ANALYSE DU PROJET DE REGION AUTONOME DU SAHARA

 

L’initiative marocaine pour la négociation d’un statut d’autonomie pour le Sahara occidental n’a rien d’un plan ou d’une décision unilatérale figée. Il s’agit d’une plate forme de discussion servant de base à la négociation, mais qui déjà en soi est fort évolué. Néanmoins, le projet marocain aura surpris tous les observateurs et analystes, en raison de son contenu. Comment un contenu aussi avancé peut-il servir de base de négociation? Cela supposerait donc que l’Etat marocain serait même prêt à aller plus loin dans le statut d’autonomie à proposer. Le Polisario et ses amis algériens n’en reviennent pas. Au point de ne pas y croire. Si le Maroc fait une telle proposition c’est parce qu’il est au bout du rouleau, ou parce qu’il ne pense pas vraiment ce qu’il propose et qu’à la dernière minute il se rétractera ? C’est dire à quel point la confiance règne entre les parties en présence. La réponse est en fait toute simple, si le Maroc fait aujourd’hui une telle proposition c’est tout simplement car il est aujourd’hui plus fort qu’hier, car il est aujourd’hui plus convaincu que jamais que la solution réside dans la démocratie, dans le droit et la responsabilisation des concernés.

L’autonomie est synonyme de démocratie. C’est le pouvoir du peuple, par le peuple et pour le peuple. La responsabilité historique et politique de l’Etat marocain envers les populations du Sahara marocain à l’instar des autres populations du Maroc est fondamentale. L’initiative marocaine ne provient pas seulement de l’appel régulier, depuis 2004, du Conseil de Sécurité, pour une solution politique au dossier du Sahara. Il s’agit d’un jalon nouveau et essentiel dans la mise en place du processus démocratique au Maroc ; la responsabilisation des populations locales pour leurs destins économiques, politiques, sociaux,…

Le choix de la libre et authentique autodétermination du Sahara, dans et par l’autonomie, concilie pleinement, au regard du droit international public, le droit des peuples à disposer d’eux-mêmes et le droit de l’Etat à la souveraineté et au recouvrement de son intégrité territoriale. L’initiative ouverte au Polisario est une étape inédite dans le processus de réconciliation nationale des marocains. Nombre de familles marocaines, sahraouies et autres, se sont retrouvées séparées et déchirées par le conflit du Sahara. L’initiative marocaine tire un trait sur le passé et jette les jalons d’un transfert de compétences de l’Etat central vers les populations locales, qui seront impliquées dans l’exercice du pouvoir régional et national. 

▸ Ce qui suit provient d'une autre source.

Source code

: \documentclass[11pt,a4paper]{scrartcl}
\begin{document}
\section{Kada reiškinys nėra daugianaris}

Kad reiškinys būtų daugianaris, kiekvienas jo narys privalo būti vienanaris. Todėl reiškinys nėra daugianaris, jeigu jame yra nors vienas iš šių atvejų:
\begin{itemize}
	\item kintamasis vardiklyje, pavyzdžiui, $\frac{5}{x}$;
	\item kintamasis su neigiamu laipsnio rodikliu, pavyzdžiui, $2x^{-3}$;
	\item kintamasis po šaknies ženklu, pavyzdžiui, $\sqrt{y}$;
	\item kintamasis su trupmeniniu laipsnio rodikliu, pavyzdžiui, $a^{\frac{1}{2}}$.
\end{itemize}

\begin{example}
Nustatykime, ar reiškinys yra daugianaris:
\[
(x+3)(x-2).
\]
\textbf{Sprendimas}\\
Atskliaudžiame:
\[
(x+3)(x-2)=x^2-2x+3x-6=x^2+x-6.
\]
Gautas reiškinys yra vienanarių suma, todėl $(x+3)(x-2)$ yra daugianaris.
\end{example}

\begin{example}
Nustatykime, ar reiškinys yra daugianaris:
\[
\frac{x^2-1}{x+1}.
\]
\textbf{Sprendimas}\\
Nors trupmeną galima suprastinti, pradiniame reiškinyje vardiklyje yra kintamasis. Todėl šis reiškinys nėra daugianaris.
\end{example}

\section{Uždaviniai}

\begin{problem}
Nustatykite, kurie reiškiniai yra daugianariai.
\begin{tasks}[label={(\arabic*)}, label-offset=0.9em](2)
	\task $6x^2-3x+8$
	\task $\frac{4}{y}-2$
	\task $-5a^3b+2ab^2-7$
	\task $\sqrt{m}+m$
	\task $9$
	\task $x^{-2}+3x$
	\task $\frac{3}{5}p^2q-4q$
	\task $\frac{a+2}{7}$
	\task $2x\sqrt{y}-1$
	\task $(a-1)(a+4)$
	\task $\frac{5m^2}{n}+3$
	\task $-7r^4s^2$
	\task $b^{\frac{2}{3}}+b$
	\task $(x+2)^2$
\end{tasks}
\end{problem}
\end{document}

L’Etat central marocain ne conserverait que les compétences dites « régaliennes » de l’Etat, en l’occurrence : la défense nationale, la diplomatie, ainsi que les pouvoirs constitutionnels et religieux du souverain marocain, outre le drapeau, l’hymne national, la monnaie et l’ordre juridictionnel du Royaume. La première phase prévue par la proposition marocaine est celle du dialogue avec le Polisario, afin d’impliquer ces derniers dans une solution politique somme toute acceptable. Tandis que la seconde phase prévoit que le résultat des négociations serait soumis au référendum des populations concernées, conformément au principe du droit à l’autodétermination.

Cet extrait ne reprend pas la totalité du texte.